Also, the skewness index

`mean((y-mean(y))^3)/sd_pop(y)^3`

`## [1] 1.634816`

is strongly bigger than zero, as expected.

**Note** we have used the population standard deviation to compute the skewness.

It is worth to note that the sample (empirical) mean

`mean(y)`

`## [1] 1.25742`

is close to the expected (theoretical) mean of the Log Normal distribution given by \[ E(Y)=e^{\mu+\frac{\sigma^2}{2}} \]

`exp(0.1+0.5^2/2)`

`## [1] 1.252323`

The two values are not exactly equal because the empirical mean is subject to sampling variability. Generally speaking the empirical mean gets closer to the expected theoretical mean when the sample size gets larger.

The idea of computing a theoretical mean by simulating many observations from a distribution and then calculate the empirical mean is the first brick of a very powerful mathematical tools called ** Monte Carlo Integration** methods.

### 7.3.1 Normal probability plot

The normal probability plot is a graphical tool to study the normality of a distribution. It is based on the comparison between the sample (empirical) quantiles (usually represented on the x-axis) and the quantiles of a standard Normal distribution (usually represented on the y-axis). If the normality assumption is met, the sample quantiles are approximately equal to the Normal quantiles and the points in the plot are linearly distributed. If the normality assumpation is not compatible with the data, 4 possible cases can occur, as displayed in Figure 7.1.
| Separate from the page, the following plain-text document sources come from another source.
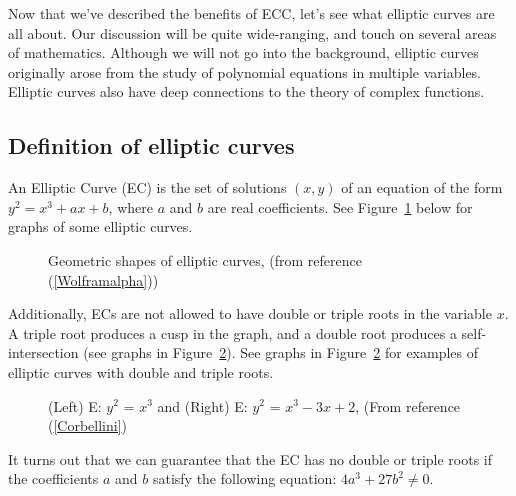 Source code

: Now that we've described the benefits of ECC, let's see what elliptic curves are all about. Our discussion will be quite wide-ranging, and touch on several areas of mathematics. Although we will not go into the background, elliptic curves originally arose from the study of polynomial equations in multiple variables. Elliptic curves also have deep connections to the theory of complex functions. 

\subsection{Definition of elliptic curves}
An Elliptic Curve (EC) is the set of solutions $(x,y)$ of  an equation of the form $y^2 = x^3 + ax + b$, where $a$ and $b$ are real coefficients.  See Figure~\ref{fig:DH:DHKE_5} below for graphs of some elliptic  curves.  
\begin{figure}[htbp]
	  \caption{\label{fig:DH:DHKE_5}  Geometric shapes of elliptic curves, (from reference (\ref{Wolframalpha}))}
\end{figure}
Additionally, ECs are not allowed to have double or triple roots in the variable $x$.  A triple root produces a cusp in the graph, and a double root produces a self-intersection (see graphs in Figure~\ref{fig:DH:DHKE_10}). See graphs in Figure~\ref{fig:DH:DHKE_10} for examples of elliptic curves with double and triple roots.
\begin{figure}[htbp]
	  \caption{\label{fig:DH:DHKE_10}(Left) E: $ y^2$ = $x^3$ and (Right) E: $ y^2$ = $x^3-3x+2$, (From reference (\ref{Corbellini})}
\end{figure}
 It turns out that we can guarantee that the EC has no double or triple roots if the coefficients $a$ and $b$ satisfy the following equation: $4a^3 + 27b^2 \neq 0$. 

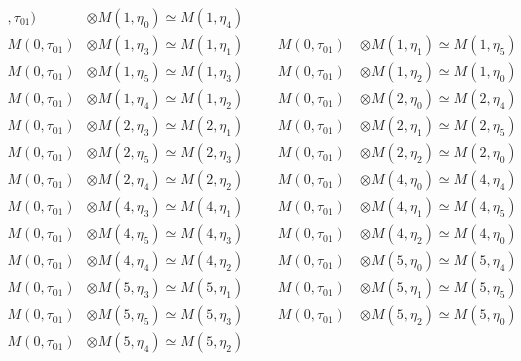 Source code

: \begin{align*}
,\tau_{01}) &\otimes M(1,\eta_{0}) \simeq M(1,\eta_{4})\\
M(0,\tau_{01}) &\otimes M(1,\eta_{3}) \simeq M(1,\eta_{1}) &&& M(0,\tau_{01}) \
&\otimes M(1,\eta_{1}) \simeq M(1,\eta_{5})\\
M(0,\tau_{01}) &\otimes M(1,\eta_{5}) \simeq M(1,\eta_{3}) &&& M(0,\tau_{01}) \
&\otimes M(1,\eta_{2}) \simeq M(1,\eta_{0})\\
M(0,\tau_{01}) &\otimes M(1,\eta_{4}) \simeq M(1,\eta_{2}) &&& M(0,\tau_{01}) \
&\otimes M(2,\eta_{0}) \simeq M(2,\eta_{4})\\
M(0,\tau_{01}) &\otimes M(2,\eta_{3}) \simeq M(2,\eta_{1}) &&& M(0,\tau_{01}) \
&\otimes M(2,\eta_{1}) \simeq M(2,\eta_{5})\\
M(0,\tau_{01}) &\otimes M(2,\eta_{5}) \simeq M(2,\eta_{3}) &&& M(0,\tau_{01}) \
&\otimes M(2,\eta_{2}) \simeq M(2,\eta_{0})\\
M(0,\tau_{01}) &\otimes M(2,\eta_{4}) \simeq M(2,\eta_{2}) &&& M(0,\tau_{01}) \
&\otimes M(4,\eta_{0}) \simeq M(4,\eta_{4})\\
M(0,\tau_{01}) &\otimes M(4,\eta_{3}) \simeq M(4,\eta_{1}) &&& M(0,\tau_{01}) \
&\otimes M(4,\eta_{1}) \simeq M(4,\eta_{5})\\
M(0,\tau_{01}) &\otimes M(4,\eta_{5}) \simeq M(4,\eta_{3}) &&& M(0,\tau_{01}) \
&\otimes M(4,\eta_{2}) \simeq M(4,\eta_{0})\\
M(0,\tau_{01}) &\otimes M(4,\eta_{4}) \simeq M(4,\eta_{2}) &&& M(0,\tau_{01}) \
&\otimes M(5,\eta_{0}) \simeq M(5,\eta_{4})\\
M(0,\tau_{01}) &\otimes M(5,\eta_{3}) \simeq M(5,\eta_{1}) &&& M(0,\tau_{01}) \
&\otimes M(5,\eta_{1}) \simeq M(5,\eta_{5})\\
M(0,\tau_{01}) &\otimes M(5,\eta_{5}) \simeq M(5,\eta_{3}) &&& M(0,\tau_{01}) \
&\otimes M(5,\eta_{2}) \simeq M(5,\eta_{0})\\
M(0,\tau_{01}) &\otimes M(5,\eta_{4}) \simeq M(5,\eta_{2})\\
\end{align*}

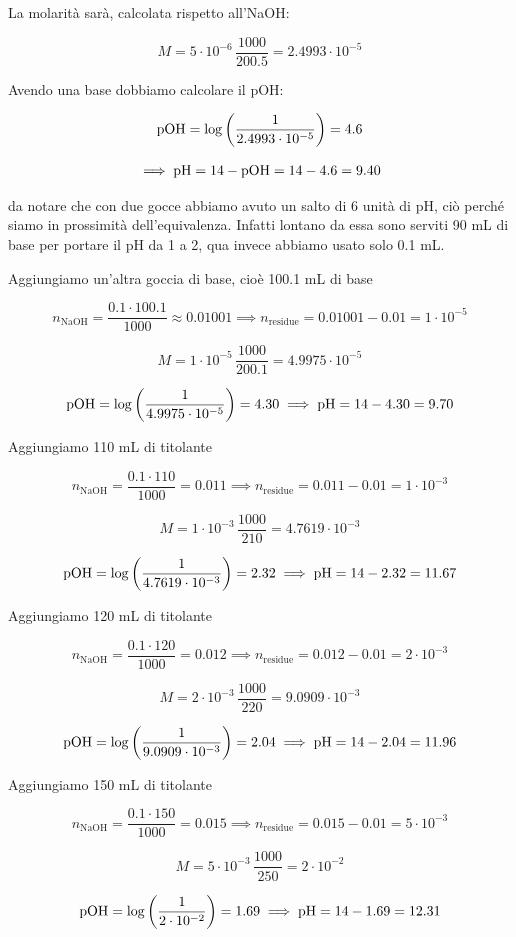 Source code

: La molarità sarà, calcolata rispetto all'NaOH:

$$M=5 \cdot 10^{-6} \, \frac{1000}{200.5}=2.4993 \cdot 10^{-5}$$

Avendo una base dobbiamo calcolare il pOH:

$$\rm pOH = \log \left( \frac{1}{2.4993 \cdot 10^{-5}} \right)=4.6$$

$$\implies \rm pH=14 - pOH=14-4.6=9.40$$

\E da notare che con due gocce abbiamo avuto un salto di 6 unità di pH, ciò perché siamo in prossimità dell'equivalenza. Infatti lontano da essa sono serviti 90 mL di base per portare il pH da 1 a 2, qua invece abbiamo usato solo 0.1 mL.

Aggiungiamo un'altra goccia di base, cioè 100.1 mL di base

$$n_{\text{NaOH}}=\frac{0.1 \cdot 100.1}{1000}\approx 0.01001\implies n_{\text{residue}}=0.01001-0.01 = 1 \cdot 10^{-5}$$

$$M=1 \cdot 10^{-5} \, \frac{1000}{200.1}=4.9975 \cdot 10^{-5}$$

$$\rm pOH=\log \left( \frac{1}{4.9975 \cdot 10^{-5}} \right)=4.30 \implies \rm pH=14-4.30=9.70$$

Aggiungiamo 110 mL di titolante

$$n_{\text{NaOH}}=\frac{0.1 \cdot 110}{1000}= 0.011\implies n_{\text{residue}}=0.011-0.01 = 1 \cdot 10^{-3}$$

$$M=1 \cdot 10^{-3} \, \frac{1000}{210}=4.7619 \cdot 10^{-3}$$

$$\rm pOH=\log \left( \frac{1}{4.7619 \cdot 10^{-3}} \right)=2.32 \implies \rm pH=14-2.32=11.67$$

Aggiungiamo 120 mL di titolante

$$n_{\text{NaOH}}=\frac{0.1 \cdot 120}{1000}= 0.012\implies n_{\text{residue}}=0.012-0.01 = 2 \cdot 10^{-3}$$

$$M=2 \cdot 10^{-3} \, \frac{1000}{220}=9.0909 \cdot 10^{-3}$$

$$\rm pOH=\log \left( \frac{1}{9.0909 \cdot 10^{-3}} \right)=2.04 \implies \rm pH=14-2.04=11.96$$

Aggiungiamo 150 mL di titolante

$$n_{\text{NaOH}}=\frac{0.1 \cdot 150}{1000}= 0.015\implies n_{\text{residue}}=0.015-0.01 = 5 \cdot 10^{-3}$$

$$M=5 \cdot 10^{-3} \, \frac{1000}{250}=2 \cdot 10^{-2}$$

$$\rm pOH=\log \left( \frac{1}{2 \cdot 10^{-2}} \right)=1.69 \implies \rm pH=14-1.69=12.31$$

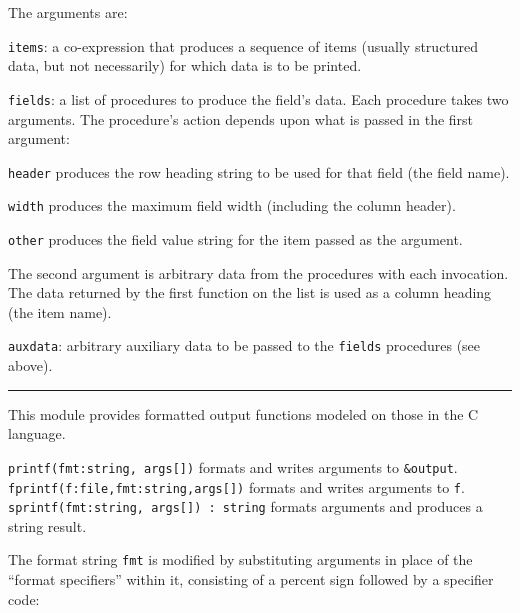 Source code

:

The arguments are:

\texttt{items}: a co-expression that produces a sequence of items
(usually structured data, but not necessarily) for which data
is to be printed.

\texttt{fields}: a list of procedures to produce the
field's data. Each procedure takes two arguments. The
procedure's action depends upon what is passed in the
first argument:

\texttt{header} produces the row heading string to be used for that
field (the field name).

\texttt{width} produces the maximum field width (including the column
header).

\texttt{other} produces the field value string for the item passed as
the argument.

The second argument is arbitrary data from the procedures with each
invocation. The data returned by the first function on the list is used
as a column heading (the item name).

\texttt{auxdata}: arbitrary auxiliary data to be passed to the \texttt{fields}
procedures (see above).

\vspace{0.25cm}\hrule{}

This module provides formatted output functions
modeled on those in the C language.

\texttt{printf(fmt:string, args[])} formats and writes arguments to
\texttt{\&output}.\\
\texttt{fprintf(f:file,fmt:string,args[])} formats and writes arguments
to \texttt{f}.\\
\texttt{sprintf(fmt:string, args[]) : string} formats arguments and
produces a string result.

The format string \texttt{fmt} is modified by substituting arguments
in place of the ``format specifiers'' within it, consisting of a
percent sign followed by a specifier code:

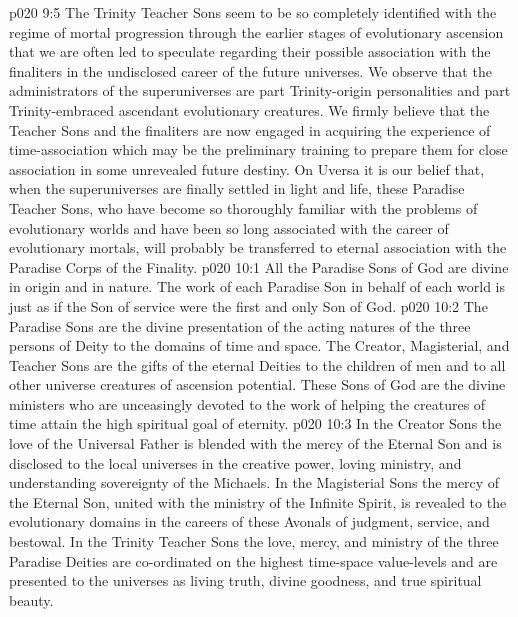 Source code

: \vs p020 9:5 \pc The Trinity Teacher Sons seem to be so completely identified with the regime of mortal progression through the earlier stages of evolutionary ascension that we are often led to speculate regarding their possible association with the finaliters in the undisclosed career of the future universes. We observe that the administrators of the superuniverses are part Trinity\hyp{}origin personalities and part Trinity\hyp{}embraced ascendant evolutionary creatures. We firmly believe that the Teacher Sons and the finaliters are now engaged in acquiring the experience of time\hyp{}association which may be the preliminary training to prepare them for close association in some unrevealed future destiny. On Uversa it is our belief that, when the superuniverses are finally settled in light and life, these Paradise Teacher Sons, who have become so thoroughly familiar with the problems of evolutionary worlds and have been so long associated with the career of evolutionary mortals, will probably be transferred to eternal association with the Paradise Corps of the Finality.
\vs p020 10:1 All the Paradise Sons of God are divine in origin and in nature. The work of each Paradise Son in behalf of each world is just as if the Son of service were the first and only Son of God.
\vs p020 10:2 The Paradise Sons are the divine presentation of the acting natures of the three persons of Deity to the domains of time and space. The Creator, Magisterial, and Teacher Sons are the gifts of the eternal Deities to the children of men and to all other universe creatures of ascension potential. These Sons of God are the divine ministers who are unceasingly devoted to the work of helping the creatures of time attain the high spiritual goal of eternity.
\vs p020 10:3 In the Creator Sons the love of the Universal Father is blended with the mercy of the Eternal Son and is disclosed to the local universes in the creative power, loving ministry, and understanding sovereignty of the Michaels. In the Magisterial Sons the mercy of the Eternal Son, united with the ministry of the Infinite Spirit, is revealed to the evolutionary domains in the careers of these Avonals of judgment, service, and bestowal. In the Trinity Teacher Sons the love, mercy, and ministry of the three Paradise Deities are co\hyp{}ordinated on the highest time\hyp{}space value\hyp{}levels and are presented to the universes as living truth, divine goodness, and true spiritual beauty.

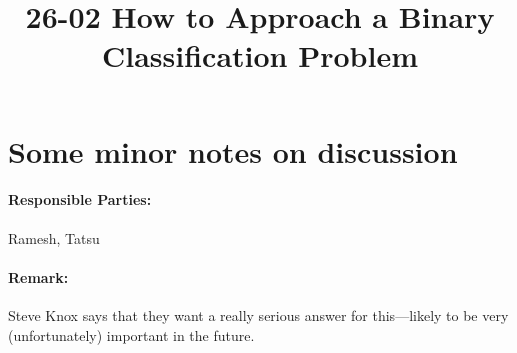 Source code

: \documentclass[11pt]{article}
\begin{document}
\title{26-02 How to Approach a Binary Classification Problem}

\maketitle

\section{Some minor notes on discussion}

\paragraph{Responsible Parties:} Ramesh, Tatsu

\paragraph{Remark:}
Steve Knox says that they want a really serious answer for this---likely to
be very (unfortunately) important in the future.
\end{document}
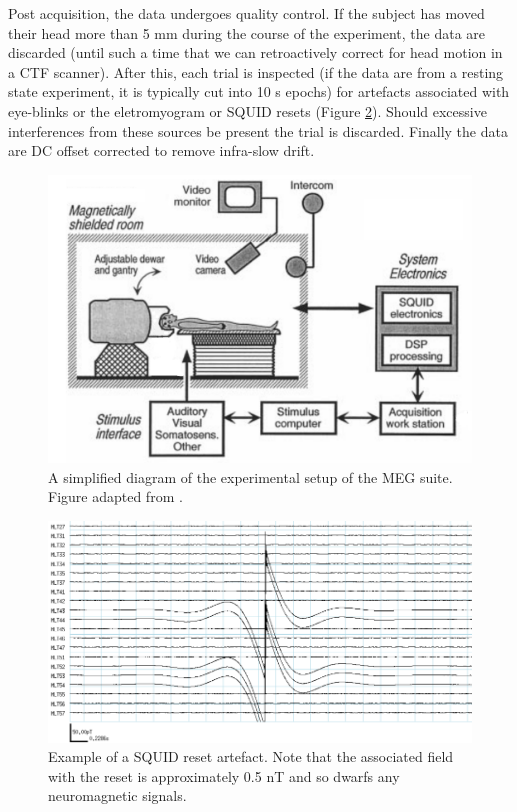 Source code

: Post acquisition, the data undergoes quality control. If the subject has moved their head more than 5 mm during the course of the experiment, the data are discarded (until such a time that we can retroactively correct for head motion in a CTF scanner). After this, each trial is inspected (if the data are from a resting state experiment, it is typically cut into 10 s epochs) for artefacts associated with eye-blinks or the eletromyogram or SQUID resets (Figure \ref{fig_1_a2}). Should excessive interferences from these sources be present the trial is discarded. Finally the data are DC offset corrected to remove infra-slow drift. 

\begin{figure}[h!]
	\begin{center}
		\includegraphics[width=\linewidth]{./images/chapter1/experimental_setup.png}\caption{A simplified diagram of the experimental setup of the MEG suite. Figure adapted from \cite{Vrba2001}.}\label{fig_1_a1}
	\end{center}
\end{figure}
\clearpage

\begin{figure}[h!]
	\begin{center}
		\includegraphics[width=0.78\linewidth]{./images/chapter1/SQUID_RESET.png}\caption{Example of a SQUID reset artefact. Note that the associated field with the reset is approximately 0.5 nT and so dwarfs any neuromagnetic signals.}\label{fig_1_a2}
	\end{center}
\end{figure}

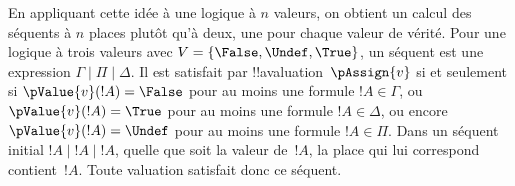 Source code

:\documentclass[../../../include/open-logic-section]{subfiles}
\begin{document}
En appliquant cette idée à une logique à $n$ valeurs, on obtient un
calcul des séquents à $n$ places plutôt qu'à deux, une pour chaque
valeur de vérité. Pour une logique à trois valeurs avec
$V=\{\False,\Undef,\True\}$, un séquent est une expression
$\Gamma\mid\Pi\mid\Delta$. Il est satisfait par
!!a{valuation}~$\pAssign{v}$ si et seulement si
$\pValue{v}(!A)=\False$ pour au moins une formule $!A\in\Gamma$,
ou $\pValue{v}(!A)=\True$ pour au moins une formule $!A\in\Delta$,
ou encore $\pValue{v}(!A)=\Undef$ pour au moins une formule
$!A\in\Pi$. Dans un séquent initial $!A\mid !A\mid !A$, quelle que
soit la valeur de~$!A$, la place qui lui correspond contient~$!A$.
Toute valuation satisfait donc ce séquent.
\end{document}
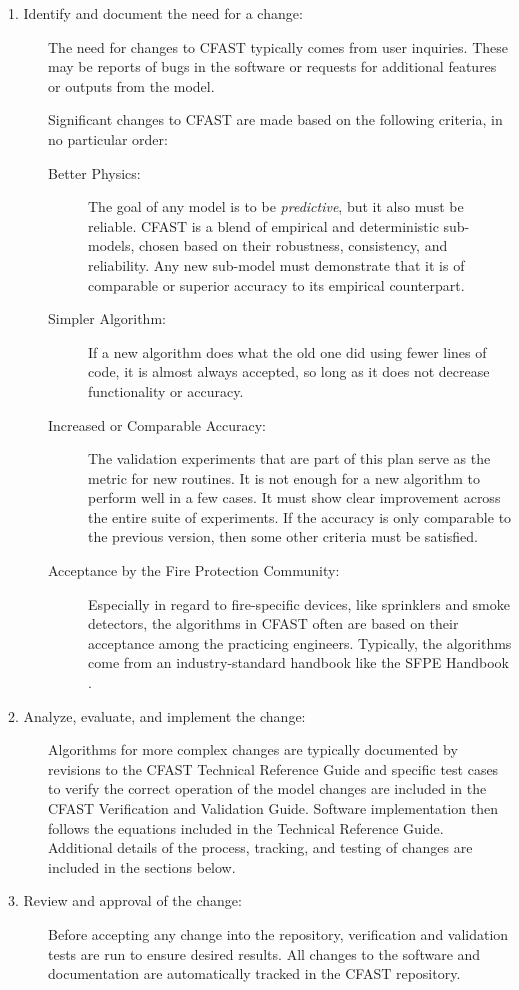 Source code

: \documentclass[12pt]{book}
\begin{document}
\begin{description}
    \item [1. Identify and document the need for a change:] The need for changes to CFAST typically comes from user inquiries. These may be reports of bugs in the software or requests for additional features or outputs from the model.
    
    Significant changes to CFAST are made based on the following criteria, in no particular order:
    \begin{description}
        \item[Better Physics:] The goal of any model is to be {\em predictive}, but it also must be reliable. CFAST is a blend of empirical and deterministic sub-models, chosen based on their robustness, consistency, and reliability. Any new sub-model must demonstrate that it is of comparable or superior accuracy to its empirical counterpart.
        \item[Simpler Algorithm:] If a new algorithm does what the old one did using fewer lines of code, it is almost always accepted, so long as it does not decrease functionality or accuracy.
        \item[Increased or Comparable Accuracy:] The validation experiments that are part of this plan serve as the metric for new routines. It is not enough for a new algorithm to perform well in a few cases. It must show clear improvement across the entire suite of experiments. If the accuracy is only comparable to the previous version, then some other criteria must be satisfied.
        \item[Acceptance by the Fire Protection Community:] Especially in regard to fire-specific devices, like sprinklers and smoke detectors, the algorithms in CFAST often are based on their acceptance among the practicing engineers. Typically, the algorithms come from an industry-standard handbook like the SFPE Handbook \cite{SFPE:2003}.
    \end{description}
    \item [2. Analyze, evaluate, and implement the change:] Algorithms for more complex changes are typically documented by revisions to the CFAST Technical Reference Guide and specific test cases to verify the correct operation of the model changes are included in the CFAST Verification and Validation Guide. Software implementation then follows the equations included in the Technical Reference Guide. Additional details of the process, tracking, and testing of changes are included in the sections below.
    \item [3. Review and approval of the change:] Before accepting any change into the repository, verification and validation tests are run to ensure desired results. All changes to the software and documentation are automatically tracked in the CFAST repository.

\end{description}
\end{document}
In R the function for producing the normal probability plot is `qqnorm`

:

`qqnorm(y)`

Note that this plot, differently from what reported in Figure 7.1, reports on the x-axis the theoretical Normal quantiles. So pay attention to what you have on the axes, otherwise your comments coulb be completely wrong, as shown in Figure 7.2 😄.

In order to exchange the axes, it is possible to use the `datax`

option of the `qqnorm`

function, as follows. Moreover, it is also useful to include a reference straight line by using `qqline`

.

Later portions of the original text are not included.